O presidente norte-americano, Donald Trump, anunciou a lei de produção de defesa (DPA, na sigla em inglês), que permite que o governo agilize e expanda o suprimento de recursos para a indústria dos Estados Unidos para apoiar programas militares, de energia, espaço e segurança interna. Aqui, o presidente Jair Bolsonaro e ministros se reuniram para anunciar medidas.

O ministro da Economia, Paulo Guedes, disse que trabalhadores informais afetados com a queda da atividade econômica serão atendidos com R$ 5 bilhões sendo encaminhados para informais no primeiro mês da medida a fim de recursos para manutenção básica.
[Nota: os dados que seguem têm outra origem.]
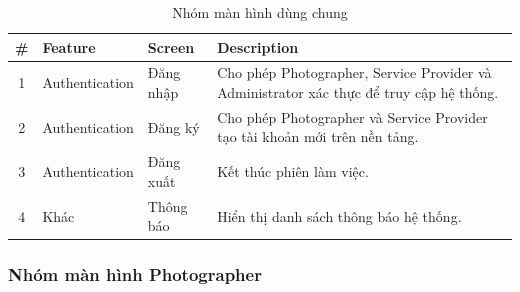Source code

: \begin{table}[H]
	\centering
	\begin{tabular}{|c|p{3cm}|p{3cm}|p{7cm}|}
		\hline
		\textbf{\#} & \textbf{Feature} & \textbf{Screen} & \textbf{Description} \\
		\hline
		1 & Authentication & Đăng nhập &
		Cho phép Photographer, Service Provider và Administrator xác thực để truy cập hệ thống. \\
		\hline
		2 & Authentication & Đăng ký &
		Cho phép Photographer và Service Provider tạo tài khoản mới trên nền tảng. \\
		\hline
		3 & Authentication & Đăng xuất &
		Kết thúc phiên làm việc. \\
		\hline
		4 & Khác & Thông báo &
		Hiển thị danh sách thông báo hệ thống. \\
		\hline
	\end{tabular}
	\caption{Nhóm màn hình dùng chung}
	\label{tab:common-screen-descriptions}
\end{table}

\subsubsection{Nhóm màn hình Photographer}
O ministro ainda declarou que vai usar a Lei de Responsabilidade Fiscal (LRF) para suspender as metas de resultado primário deste ano e conseguir expandir o orçamento para adotar medidas de combate ao vírus. Medidas de auxílio ao setor de aviação civil também foram anunciadas.

Para o economista-chefe da Infinity Asset, Jason Vieira, boa parte das medidas anunciadas pelo governo federal agradaram ao mercado. Mas o cenário contínuo de incertezas faz o dólar operar em uma “dinâmica diferente”, mais atrelado ao movimento do exterior.

Hoje, o DXY – índice do valor do dólar em relação a uma cesta de moedas estrangeiras – operou acima de 100 pontos pela primeira vez desde abril de 2017. As principais moedas de países emergentes operaram com fortes perdas frente ao dólar. Destaque para o rublo russo que se desvalorizou em mais de 7% e o peso mexicano que acumulou perdas acima de 4%.

O Banco Central interviu no câmbio com quatro operações sendo um leilão de linha após a abertura dos negócios, com a oferta de US$ 2,0 bilhões em operação anunciada ontem, e atuou inesperadamente por três vezes ao longo do dia com a oferta de US$ 2,0 bilhões com a venda de dólares no mercado à vista. Do total, US$ 860 milhões foram tomados.

O viés de volatilidade e a tendência de alta em meio ao forte cenário de incertezas seguem nos próximos dias, comentam analistas. Para o analista da Toro Investimentos, Pedro Nieman, o mercado já está operando de forma “irracional”.

Amanhã, o destaque será a reação à decisão do Comitê de Política Monetária (Copom) no qual divulgará daqui a pouco o novo patamar da taxa de juros. Sem unanimidade, o mercado aposta em corte de 0,50 ponto percentual (pp). “Pelo menos. Também entrou no preço um possível corte de até 1,0 pp. Um corte de 0,25 pp ou até manutenção vai gerar um forte ruído. O tom do comunicado também deve ditar bastante a direção dos mercados”, diz o analista.